ANTIGEN-LADEN CELLS IN THORACIC-DUCT LYMPH - IMPLICATIONS FOR ADOPTIVE TRANSFER EXPERIMENTS

Abstract

T [thymus-derived] cells from thoracic duct lymph of donor rats suppress the adoptive secondary response to human serum albumin (HSA). Whether these non-immune cells have antigen-specific receptors was studied. Thoracic duct lymphocytes (TDL) were depleted in vivo of antigen-specific T cells (negatively selected) by acutely injecting non-immune donors with HSA at the time of thoracic duct cannulation. Negatively selected TDL were mixed with memory cells (primed TDL from previously immunized donors) and transferred into irradiated recipients to assess whether the suppressive potential disappeared. The addition of negatively selected TDL (which were unresponsive to HSA) augmented the adoptive secondary anti-HSA response. The augmented response was mediated by a very small number of cells (.apprx. 1 in 5000) laden and antigen that appeared in lymph of non-immune donors following HSA injection.
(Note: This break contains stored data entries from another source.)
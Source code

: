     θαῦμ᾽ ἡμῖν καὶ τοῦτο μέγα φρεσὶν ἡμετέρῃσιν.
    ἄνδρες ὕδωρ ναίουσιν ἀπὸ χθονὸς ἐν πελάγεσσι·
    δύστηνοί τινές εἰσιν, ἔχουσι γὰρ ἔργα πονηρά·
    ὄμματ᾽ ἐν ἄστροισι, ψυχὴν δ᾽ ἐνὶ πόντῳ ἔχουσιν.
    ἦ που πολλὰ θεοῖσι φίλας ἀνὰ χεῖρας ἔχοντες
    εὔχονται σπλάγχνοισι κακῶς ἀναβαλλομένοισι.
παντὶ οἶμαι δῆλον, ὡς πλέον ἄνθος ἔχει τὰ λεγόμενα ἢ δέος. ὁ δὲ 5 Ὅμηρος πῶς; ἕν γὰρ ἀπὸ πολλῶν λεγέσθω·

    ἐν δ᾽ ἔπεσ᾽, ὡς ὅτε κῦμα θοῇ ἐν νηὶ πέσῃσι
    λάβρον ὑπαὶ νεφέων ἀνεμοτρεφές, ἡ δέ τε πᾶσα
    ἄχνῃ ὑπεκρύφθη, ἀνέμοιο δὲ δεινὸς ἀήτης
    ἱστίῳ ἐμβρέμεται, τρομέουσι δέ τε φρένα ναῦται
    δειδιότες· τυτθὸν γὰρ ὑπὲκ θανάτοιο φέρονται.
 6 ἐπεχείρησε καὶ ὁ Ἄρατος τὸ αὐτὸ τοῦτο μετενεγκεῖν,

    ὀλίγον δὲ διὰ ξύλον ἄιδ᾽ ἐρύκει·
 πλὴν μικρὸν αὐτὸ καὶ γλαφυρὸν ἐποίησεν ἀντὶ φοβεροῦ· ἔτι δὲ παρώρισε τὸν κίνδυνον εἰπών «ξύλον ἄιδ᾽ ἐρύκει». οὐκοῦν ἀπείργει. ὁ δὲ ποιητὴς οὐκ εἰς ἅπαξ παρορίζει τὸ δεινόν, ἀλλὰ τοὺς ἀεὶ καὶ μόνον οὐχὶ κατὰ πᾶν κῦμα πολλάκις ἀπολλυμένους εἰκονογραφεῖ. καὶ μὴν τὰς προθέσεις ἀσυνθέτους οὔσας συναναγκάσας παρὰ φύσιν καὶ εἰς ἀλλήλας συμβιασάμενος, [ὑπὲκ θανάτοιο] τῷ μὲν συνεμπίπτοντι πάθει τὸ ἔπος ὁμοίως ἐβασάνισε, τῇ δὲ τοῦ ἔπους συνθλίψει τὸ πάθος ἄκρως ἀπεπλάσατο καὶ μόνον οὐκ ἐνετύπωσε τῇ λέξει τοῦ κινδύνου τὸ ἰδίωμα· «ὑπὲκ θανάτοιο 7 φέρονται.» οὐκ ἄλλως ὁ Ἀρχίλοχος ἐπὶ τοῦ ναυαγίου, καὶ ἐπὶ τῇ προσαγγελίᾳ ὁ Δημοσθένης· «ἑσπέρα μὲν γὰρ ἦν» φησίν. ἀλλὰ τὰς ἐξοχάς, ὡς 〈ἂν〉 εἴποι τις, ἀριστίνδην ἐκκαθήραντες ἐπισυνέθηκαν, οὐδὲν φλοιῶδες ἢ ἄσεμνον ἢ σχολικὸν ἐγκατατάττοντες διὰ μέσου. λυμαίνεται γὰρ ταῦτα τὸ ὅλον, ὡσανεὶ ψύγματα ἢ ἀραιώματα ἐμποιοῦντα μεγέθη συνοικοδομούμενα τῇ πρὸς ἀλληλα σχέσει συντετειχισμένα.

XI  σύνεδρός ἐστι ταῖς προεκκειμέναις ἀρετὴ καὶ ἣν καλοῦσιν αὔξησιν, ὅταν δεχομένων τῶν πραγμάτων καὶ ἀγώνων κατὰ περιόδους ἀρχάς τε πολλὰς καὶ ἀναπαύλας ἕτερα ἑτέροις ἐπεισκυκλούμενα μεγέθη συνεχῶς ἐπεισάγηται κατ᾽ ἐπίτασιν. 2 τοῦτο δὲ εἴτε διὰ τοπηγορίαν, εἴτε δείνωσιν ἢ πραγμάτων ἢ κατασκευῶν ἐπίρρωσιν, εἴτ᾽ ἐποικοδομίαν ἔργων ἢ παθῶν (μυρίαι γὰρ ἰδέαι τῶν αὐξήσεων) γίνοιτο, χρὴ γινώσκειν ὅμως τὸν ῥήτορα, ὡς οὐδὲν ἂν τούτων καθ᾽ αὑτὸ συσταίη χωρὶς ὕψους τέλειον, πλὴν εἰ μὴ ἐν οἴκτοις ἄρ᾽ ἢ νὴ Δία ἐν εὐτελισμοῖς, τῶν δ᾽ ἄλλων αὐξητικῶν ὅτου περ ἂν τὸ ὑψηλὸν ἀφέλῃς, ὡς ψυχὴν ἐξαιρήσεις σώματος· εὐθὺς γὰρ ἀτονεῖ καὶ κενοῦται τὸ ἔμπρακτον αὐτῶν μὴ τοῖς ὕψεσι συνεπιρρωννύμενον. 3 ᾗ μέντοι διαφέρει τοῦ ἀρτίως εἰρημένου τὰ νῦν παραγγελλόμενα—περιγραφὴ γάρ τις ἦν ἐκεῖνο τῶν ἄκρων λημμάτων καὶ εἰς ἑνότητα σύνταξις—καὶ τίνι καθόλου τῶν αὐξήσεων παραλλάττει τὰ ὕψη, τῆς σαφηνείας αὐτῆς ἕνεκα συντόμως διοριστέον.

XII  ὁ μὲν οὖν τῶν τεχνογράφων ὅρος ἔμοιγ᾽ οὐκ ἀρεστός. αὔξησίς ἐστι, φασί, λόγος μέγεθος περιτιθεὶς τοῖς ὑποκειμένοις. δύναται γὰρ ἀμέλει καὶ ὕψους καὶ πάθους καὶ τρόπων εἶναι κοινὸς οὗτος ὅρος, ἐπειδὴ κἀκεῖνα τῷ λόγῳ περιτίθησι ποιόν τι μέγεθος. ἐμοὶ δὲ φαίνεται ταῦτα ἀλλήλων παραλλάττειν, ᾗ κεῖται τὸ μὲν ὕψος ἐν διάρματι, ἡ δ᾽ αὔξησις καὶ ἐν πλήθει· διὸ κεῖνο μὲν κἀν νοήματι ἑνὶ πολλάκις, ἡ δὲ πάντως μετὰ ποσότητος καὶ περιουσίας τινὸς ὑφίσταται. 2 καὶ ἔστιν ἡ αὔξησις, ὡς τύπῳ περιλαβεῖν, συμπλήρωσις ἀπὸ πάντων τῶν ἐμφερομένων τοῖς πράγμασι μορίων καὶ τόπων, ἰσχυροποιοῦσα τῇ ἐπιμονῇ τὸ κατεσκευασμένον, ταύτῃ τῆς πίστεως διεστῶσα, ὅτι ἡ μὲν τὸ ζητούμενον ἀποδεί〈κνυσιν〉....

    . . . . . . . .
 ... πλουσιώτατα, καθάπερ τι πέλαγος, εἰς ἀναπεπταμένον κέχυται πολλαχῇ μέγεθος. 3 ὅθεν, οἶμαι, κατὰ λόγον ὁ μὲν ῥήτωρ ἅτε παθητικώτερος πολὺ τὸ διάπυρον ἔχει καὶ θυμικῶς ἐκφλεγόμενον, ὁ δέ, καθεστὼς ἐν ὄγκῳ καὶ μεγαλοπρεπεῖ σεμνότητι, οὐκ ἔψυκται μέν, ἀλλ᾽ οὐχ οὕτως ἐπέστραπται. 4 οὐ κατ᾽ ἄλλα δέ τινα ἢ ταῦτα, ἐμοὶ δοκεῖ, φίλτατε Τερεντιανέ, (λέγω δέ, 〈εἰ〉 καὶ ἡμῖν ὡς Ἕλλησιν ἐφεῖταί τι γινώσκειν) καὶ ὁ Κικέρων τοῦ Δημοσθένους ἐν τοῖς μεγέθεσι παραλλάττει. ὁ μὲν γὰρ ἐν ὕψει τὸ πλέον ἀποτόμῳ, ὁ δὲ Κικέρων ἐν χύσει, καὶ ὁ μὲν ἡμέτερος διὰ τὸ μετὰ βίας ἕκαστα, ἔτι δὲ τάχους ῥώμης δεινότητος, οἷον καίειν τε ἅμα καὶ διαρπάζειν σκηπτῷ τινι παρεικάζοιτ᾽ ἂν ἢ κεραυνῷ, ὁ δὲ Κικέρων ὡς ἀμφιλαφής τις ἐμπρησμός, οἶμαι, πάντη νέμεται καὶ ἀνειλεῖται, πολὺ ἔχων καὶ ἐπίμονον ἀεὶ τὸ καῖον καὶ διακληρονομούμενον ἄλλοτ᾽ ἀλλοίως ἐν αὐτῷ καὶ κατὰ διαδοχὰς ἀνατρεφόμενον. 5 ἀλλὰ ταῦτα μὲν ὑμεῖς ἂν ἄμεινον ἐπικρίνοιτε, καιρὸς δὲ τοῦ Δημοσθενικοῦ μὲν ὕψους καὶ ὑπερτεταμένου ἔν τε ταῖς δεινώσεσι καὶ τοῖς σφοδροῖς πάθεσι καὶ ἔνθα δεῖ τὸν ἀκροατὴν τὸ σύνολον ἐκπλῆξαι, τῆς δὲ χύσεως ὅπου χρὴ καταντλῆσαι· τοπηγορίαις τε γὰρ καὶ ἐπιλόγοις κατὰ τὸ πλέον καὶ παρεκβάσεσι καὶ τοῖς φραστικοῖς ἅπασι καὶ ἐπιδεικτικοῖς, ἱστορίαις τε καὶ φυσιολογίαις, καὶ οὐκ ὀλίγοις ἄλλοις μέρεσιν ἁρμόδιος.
These antigen-bearing cells were highly immunogenic and could overcome the effects of T suppressor cells in vivo. Once antigen laden cells were removed from lymph (by affinity chromatography), negatively selected TDL inhibited the adoptive secondary response, suggesting that suppression in this model is non-specific or that antigen-specific suppressor cells are not selected out of the recirculating pool by antigen.